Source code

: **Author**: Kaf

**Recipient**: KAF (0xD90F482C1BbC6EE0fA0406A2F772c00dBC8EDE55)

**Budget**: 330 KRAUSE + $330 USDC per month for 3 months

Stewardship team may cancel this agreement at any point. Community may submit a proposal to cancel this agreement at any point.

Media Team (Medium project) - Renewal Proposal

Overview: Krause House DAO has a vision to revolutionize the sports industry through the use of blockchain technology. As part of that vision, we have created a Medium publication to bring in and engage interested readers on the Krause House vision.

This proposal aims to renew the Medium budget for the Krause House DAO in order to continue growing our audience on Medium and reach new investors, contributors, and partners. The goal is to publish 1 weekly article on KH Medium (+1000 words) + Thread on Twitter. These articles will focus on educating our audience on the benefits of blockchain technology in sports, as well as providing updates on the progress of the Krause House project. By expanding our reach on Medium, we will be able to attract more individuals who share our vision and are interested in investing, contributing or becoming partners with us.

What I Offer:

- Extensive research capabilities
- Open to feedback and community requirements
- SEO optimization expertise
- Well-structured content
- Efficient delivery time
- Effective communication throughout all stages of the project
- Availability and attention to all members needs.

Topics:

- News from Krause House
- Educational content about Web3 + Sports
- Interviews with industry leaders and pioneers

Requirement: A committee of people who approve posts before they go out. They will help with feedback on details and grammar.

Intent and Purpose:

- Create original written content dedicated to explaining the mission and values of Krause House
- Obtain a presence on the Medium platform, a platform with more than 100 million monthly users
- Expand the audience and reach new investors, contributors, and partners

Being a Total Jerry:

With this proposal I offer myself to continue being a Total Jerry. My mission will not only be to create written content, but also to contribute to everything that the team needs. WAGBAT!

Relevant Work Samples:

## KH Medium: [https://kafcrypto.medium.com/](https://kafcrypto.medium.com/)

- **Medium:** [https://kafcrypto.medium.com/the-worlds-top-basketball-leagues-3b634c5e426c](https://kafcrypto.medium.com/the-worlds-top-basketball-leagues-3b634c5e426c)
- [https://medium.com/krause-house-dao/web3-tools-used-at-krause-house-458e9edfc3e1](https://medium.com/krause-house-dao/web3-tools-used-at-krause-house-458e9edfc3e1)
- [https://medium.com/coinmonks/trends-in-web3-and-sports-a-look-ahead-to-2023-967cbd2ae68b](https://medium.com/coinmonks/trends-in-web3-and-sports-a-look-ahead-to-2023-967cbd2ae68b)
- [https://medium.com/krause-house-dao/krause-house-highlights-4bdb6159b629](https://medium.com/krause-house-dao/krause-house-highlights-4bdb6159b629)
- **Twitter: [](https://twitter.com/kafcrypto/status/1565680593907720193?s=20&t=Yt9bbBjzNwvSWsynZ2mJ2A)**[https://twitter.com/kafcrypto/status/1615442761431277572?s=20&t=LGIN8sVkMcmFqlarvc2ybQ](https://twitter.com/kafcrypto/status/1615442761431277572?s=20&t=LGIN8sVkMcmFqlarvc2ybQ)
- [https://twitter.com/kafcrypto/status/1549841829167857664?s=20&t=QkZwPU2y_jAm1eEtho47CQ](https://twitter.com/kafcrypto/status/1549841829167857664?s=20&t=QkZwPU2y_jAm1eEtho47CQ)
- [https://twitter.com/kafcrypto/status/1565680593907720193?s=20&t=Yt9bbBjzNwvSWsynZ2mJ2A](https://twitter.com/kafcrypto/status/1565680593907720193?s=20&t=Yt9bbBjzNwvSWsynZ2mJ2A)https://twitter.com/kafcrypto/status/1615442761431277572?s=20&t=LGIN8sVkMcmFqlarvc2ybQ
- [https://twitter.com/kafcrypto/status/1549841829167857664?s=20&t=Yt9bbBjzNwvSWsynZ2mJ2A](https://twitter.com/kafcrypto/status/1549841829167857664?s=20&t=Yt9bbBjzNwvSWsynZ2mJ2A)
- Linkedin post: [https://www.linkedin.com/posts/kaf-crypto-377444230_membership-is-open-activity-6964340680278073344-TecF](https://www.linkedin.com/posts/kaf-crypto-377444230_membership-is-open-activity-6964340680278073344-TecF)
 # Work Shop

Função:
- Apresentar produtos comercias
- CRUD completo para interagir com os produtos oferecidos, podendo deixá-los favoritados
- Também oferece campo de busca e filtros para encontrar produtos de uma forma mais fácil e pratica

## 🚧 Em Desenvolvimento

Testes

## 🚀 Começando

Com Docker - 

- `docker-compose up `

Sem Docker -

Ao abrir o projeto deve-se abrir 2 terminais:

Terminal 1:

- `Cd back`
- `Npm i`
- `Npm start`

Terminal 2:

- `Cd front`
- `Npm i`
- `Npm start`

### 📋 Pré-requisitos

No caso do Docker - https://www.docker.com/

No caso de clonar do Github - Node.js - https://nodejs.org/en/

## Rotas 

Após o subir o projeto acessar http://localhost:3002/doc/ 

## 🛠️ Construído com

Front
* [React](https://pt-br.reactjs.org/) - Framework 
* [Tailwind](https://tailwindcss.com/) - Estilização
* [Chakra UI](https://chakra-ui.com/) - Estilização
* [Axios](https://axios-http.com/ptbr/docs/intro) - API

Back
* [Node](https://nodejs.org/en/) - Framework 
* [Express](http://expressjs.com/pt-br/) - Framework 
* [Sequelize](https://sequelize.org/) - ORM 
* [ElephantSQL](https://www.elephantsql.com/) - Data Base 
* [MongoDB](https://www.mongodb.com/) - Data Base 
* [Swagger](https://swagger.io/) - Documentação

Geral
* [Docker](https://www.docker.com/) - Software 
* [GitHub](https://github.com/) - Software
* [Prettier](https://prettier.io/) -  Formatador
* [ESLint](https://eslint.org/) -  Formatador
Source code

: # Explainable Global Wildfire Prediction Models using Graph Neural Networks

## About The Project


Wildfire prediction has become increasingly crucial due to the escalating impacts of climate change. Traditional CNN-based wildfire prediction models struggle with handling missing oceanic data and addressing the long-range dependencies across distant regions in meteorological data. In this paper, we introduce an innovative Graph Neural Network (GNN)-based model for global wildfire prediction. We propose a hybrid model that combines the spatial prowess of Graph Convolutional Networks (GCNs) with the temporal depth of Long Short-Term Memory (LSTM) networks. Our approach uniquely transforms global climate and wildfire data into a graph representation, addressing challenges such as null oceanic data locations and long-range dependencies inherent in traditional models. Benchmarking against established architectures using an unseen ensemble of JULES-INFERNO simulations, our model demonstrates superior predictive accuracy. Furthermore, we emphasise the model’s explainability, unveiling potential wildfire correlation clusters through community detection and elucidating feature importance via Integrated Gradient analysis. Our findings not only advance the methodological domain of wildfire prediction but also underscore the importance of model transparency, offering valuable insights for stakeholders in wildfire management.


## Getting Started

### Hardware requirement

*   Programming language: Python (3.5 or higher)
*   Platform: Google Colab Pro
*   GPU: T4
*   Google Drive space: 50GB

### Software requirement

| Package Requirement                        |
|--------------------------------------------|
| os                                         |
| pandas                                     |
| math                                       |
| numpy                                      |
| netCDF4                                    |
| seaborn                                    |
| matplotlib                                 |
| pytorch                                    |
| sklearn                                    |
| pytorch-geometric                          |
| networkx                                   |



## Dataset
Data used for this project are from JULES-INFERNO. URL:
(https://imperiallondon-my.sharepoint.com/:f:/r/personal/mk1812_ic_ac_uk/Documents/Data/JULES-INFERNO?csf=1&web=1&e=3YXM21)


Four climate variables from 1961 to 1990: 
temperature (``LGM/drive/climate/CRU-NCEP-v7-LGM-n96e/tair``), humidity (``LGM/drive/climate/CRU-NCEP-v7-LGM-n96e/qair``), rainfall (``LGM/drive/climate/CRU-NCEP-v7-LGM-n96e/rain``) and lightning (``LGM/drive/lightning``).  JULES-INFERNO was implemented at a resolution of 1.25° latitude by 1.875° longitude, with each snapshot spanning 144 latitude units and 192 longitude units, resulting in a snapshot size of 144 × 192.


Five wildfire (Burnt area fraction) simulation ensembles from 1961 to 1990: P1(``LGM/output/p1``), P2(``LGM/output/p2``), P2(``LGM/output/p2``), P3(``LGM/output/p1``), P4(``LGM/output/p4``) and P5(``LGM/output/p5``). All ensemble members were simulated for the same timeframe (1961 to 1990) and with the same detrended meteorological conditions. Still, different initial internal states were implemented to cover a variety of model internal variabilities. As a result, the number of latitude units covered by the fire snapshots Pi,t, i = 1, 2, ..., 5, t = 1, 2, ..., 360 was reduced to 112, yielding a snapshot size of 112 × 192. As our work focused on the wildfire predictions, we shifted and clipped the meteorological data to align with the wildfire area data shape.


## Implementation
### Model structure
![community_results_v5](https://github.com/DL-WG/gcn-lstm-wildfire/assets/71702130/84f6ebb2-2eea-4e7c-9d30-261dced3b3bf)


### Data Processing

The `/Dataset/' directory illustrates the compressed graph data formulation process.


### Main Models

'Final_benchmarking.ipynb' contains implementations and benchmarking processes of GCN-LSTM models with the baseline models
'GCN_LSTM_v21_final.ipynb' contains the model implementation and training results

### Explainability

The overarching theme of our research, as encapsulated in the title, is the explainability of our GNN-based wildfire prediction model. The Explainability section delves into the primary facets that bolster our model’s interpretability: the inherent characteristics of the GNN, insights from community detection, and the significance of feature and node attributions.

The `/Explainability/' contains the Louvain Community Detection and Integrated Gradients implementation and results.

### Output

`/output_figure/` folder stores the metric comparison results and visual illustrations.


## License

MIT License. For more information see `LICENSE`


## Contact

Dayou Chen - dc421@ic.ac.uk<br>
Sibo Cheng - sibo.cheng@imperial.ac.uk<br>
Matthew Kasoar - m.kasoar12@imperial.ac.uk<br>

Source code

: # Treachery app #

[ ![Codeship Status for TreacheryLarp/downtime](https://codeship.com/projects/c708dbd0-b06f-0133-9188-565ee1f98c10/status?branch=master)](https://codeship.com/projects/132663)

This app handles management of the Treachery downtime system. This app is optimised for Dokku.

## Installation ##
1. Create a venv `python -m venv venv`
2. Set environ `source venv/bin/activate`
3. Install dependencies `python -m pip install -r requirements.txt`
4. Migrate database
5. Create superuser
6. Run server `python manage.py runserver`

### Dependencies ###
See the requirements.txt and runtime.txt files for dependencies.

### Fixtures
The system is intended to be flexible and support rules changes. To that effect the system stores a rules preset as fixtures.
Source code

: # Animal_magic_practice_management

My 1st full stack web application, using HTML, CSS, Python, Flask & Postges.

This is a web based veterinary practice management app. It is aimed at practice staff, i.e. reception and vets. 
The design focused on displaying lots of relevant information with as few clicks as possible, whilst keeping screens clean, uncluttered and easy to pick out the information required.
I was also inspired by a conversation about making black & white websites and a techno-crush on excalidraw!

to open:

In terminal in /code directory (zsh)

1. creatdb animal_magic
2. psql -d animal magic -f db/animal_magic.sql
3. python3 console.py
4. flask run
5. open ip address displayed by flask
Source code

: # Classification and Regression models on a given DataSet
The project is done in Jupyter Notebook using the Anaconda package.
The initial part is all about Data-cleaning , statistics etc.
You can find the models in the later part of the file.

- Your instructions -
In the listing above, find the line containing "1. creatdb animal_magic" and please quote exactly that line through the last one, and no other lines.

- Finished exercise -
1. creatdb animal_magic
2. psql -d animal magic -f db/animal_magic.sql
3. python3 console.py
4. flask run
5. open ip address displayed by flask
Source code

: # Classification and Regression models on a given DataSet
The project is done in Jupyter Notebook using the Anaconda package.
The initial part is all about Data-cleaning , statistics etc.
You can find the models in the later part of the file.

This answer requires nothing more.